Clearly, for lower IOU thresholds all methods perform quite well meaning that Selective Search quite often predicts a detection region somewhere in the vicinity of the ground truth. However as we demand more accurate localizations, most methods drop down to mAP of 30% except the proposed approach which maintains a performance of 95%. It is no surprise that if one increases the number of region proposals by SS from 2000 to 10000 one would do better and hence an mAP of 50% for SS quality. But what is surprising is that SS+FTS with just 2100 boxes is able to beat a region proposal driven detection approach by a margin of 45% for IOU of 0.9.

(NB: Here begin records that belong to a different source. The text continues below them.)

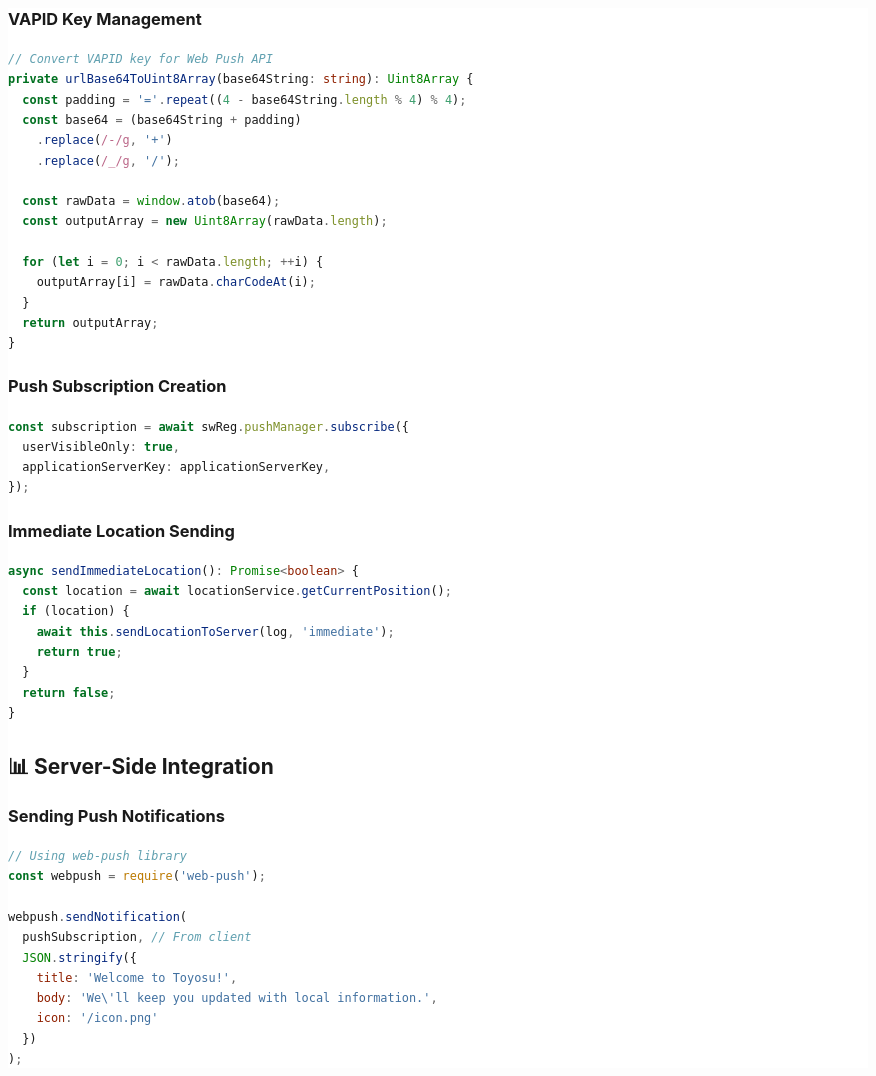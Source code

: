 ### **VAPID Key Management**
```typescript
// Convert VAPID key for Web Push API
private urlBase64ToUint8Array(base64String: string): Uint8Array {
  const padding = '='.repeat((4 - base64String.length % 4) % 4);
  const base64 = (base64String + padding)
    .replace(/-/g, '+')
    .replace(/_/g, '/');

  const rawData = window.atob(base64);
  const outputArray = new Uint8Array(rawData.length);

  for (let i = 0; i < rawData.length; ++i) {
    outputArray[i] = rawData.charCodeAt(i);
  }
  return outputArray;
}
```

### **Push Subscription Creation**
```typescript
const subscription = await swReg.pushManager.subscribe({
  userVisibleOnly: true,
  applicationServerKey: applicationServerKey,
});
```

### **Immediate Location Sending**
```typescript
async sendImmediateLocation(): Promise<boolean> {
  const location = await locationService.getCurrentPosition();
  if (location) {
    await this.sendLocationToServer(log, 'immediate');
    return true;
  }
  return false;
}
```

## 📊 **Server-Side Integration**

### **Sending Push Notifications**
```javascript
// Using web-push library
const webpush = require('web-push');

webpush.sendNotification(
  pushSubscription, // From client
  JSON.stringify({
    title: 'Welcome to Toyosu!',
    body: 'We\'ll keep you updated with local information.',
    icon: '/icon.png'
  })
);
```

Mean Average Precision (mAP)
A little about the metric itself. It is important to understand metrics in order to understand how algorithms compare to each other. A good metric should reflect the expectations from the algorithm. For detection we expect two things from our detector:
- If there is an object it should detect it which is quantified by Recall
- If it believes there is an object at a location then there actually should be an object there which is quantified by Precision
Note that achieving one does not necessarily mean achieving other. For example a detector that says there is an object at every location has perfect recall but extremely low precision. Similarly a detector that always says there is no object at any location has perfect Precision but 0 Recall. Hence there is a sweet spot to be identified.

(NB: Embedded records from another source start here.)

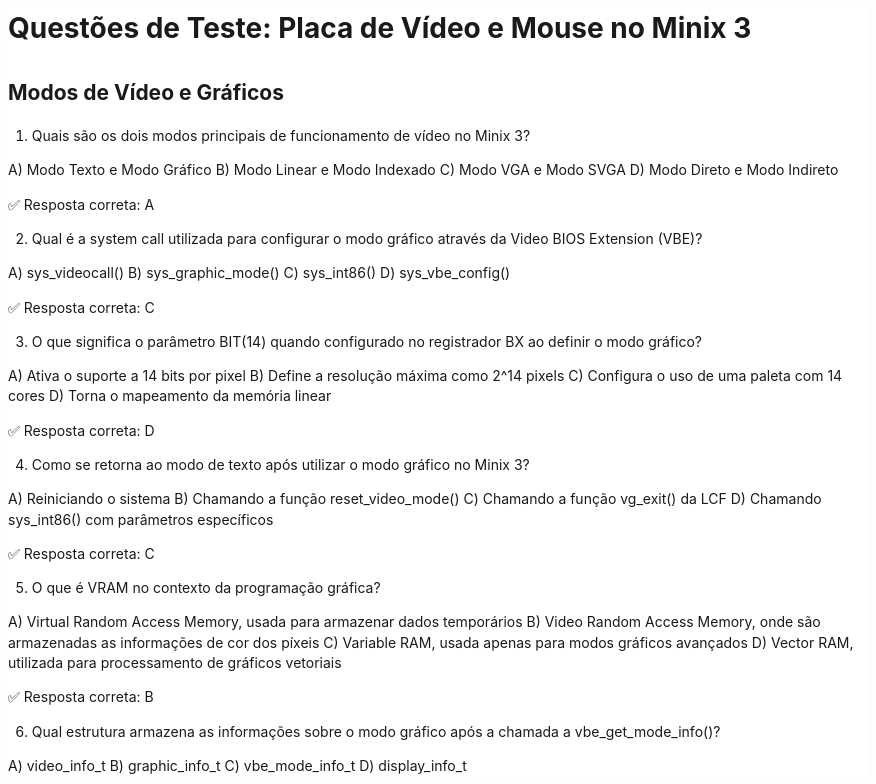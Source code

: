 # Questões de Teste: Placa de Vídeo e Mouse no Minix 3

## Modos de Vídeo e Gráficos

1. Quais são os dois modos principais de funcionamento de vídeo no Minix 3?

A) Modo Texto e Modo Gráfico
B) Modo Linear e Modo Indexado
C) Modo VGA e Modo SVGA
D) Modo Direto e Modo Indireto

✅ Resposta correta: A

2. Qual é a system call utilizada para configurar o modo gráfico através da Video BIOS Extension (VBE)?

A) sys_videocall()
B) sys_graphic_mode()
C) sys_int86()
D) sys_vbe_config()

✅ Resposta correta: C

3. O que significa o parâmetro BIT(14) quando configurado no registrador BX ao definir o modo gráfico?

A) Ativa o suporte a 14 bits por pixel
B) Define a resolução máxima como 2^14 pixels
C) Configura o uso de uma paleta com 14 cores
D) Torna o mapeamento da memória linear

✅ Resposta correta: D

4. Como se retorna ao modo de texto após utilizar o modo gráfico no Minix 3?

A) Reiniciando o sistema
B) Chamando a função reset_video_mode()
C) Chamando a função vg_exit() da LCF
D) Chamando sys_int86() com parâmetros específicos

✅ Resposta correta: C

5. O que é VRAM no contexto da programação gráfica?

A) Virtual Random Access Memory, usada para armazenar dados temporários
B) Video Random Access Memory, onde são armazenadas as informações de cor dos píxeis
C) Variable RAM, usada apenas para modos gráficos avançados
D) Vector RAM, utilizada para processamento de gráficos vetoriais

✅ Resposta correta: B

6. Qual estrutura armazena as informações sobre o modo gráfico após a chamada a vbe_get_mode_info()?

A) video_info_t
B) graphic_info_t
C) vbe_mode_info_t
D) display_info_t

So now assume our algorithm produces a list of detection regions along with corresponding confidence scores for each image. These detections are ranked in order of decreasing confidence across all images. Each detection is then marked as a true positive (TP) or a false positive (FP) by assigning it to the closest ground truth and comparing the IOU with a threshold (x axis of the above plot). For each position, $k$ in the ranked list one could compute precision and recall at top $k$ as $\frac{\#TP}{k}$ and $\frac{\#TP}{\#P}$ respectively. Note that recall is monotonically increasing with $k$ but precision might increase or decrease. So to avoid the wiggle, we interpolate the value as follows
p_{interp}(r) = \max_{\tilde{r} \geq r} p(\tilde{r})
\]
where $p(\tilde{r})$ is precision at recall $\tilde{r}$. Note that we have discrete measurements for $\tilde{r} = r(k)$ for some $k$. Now a summarization of the precision recall curve is average precision defined as follows
AP = \sum_{r\in{0,0.1,\cdots,1}} p_{interp}(r)
\]
Finally since detectors for multiple contending classes are evaluated simultaneously AP for different classes are averaged together and reported as mAP.
Conclusion
Poor recall from region proposal algorithms can directly hamper the performance of even the best of detection scoring functions. Gaussian Process Regression along with Bayesian optimization seems to be a very good strategy for efficiently overcoming this issue while keeping the computational advantage of dealing with a sparse set of locations instead of an exhaustive search.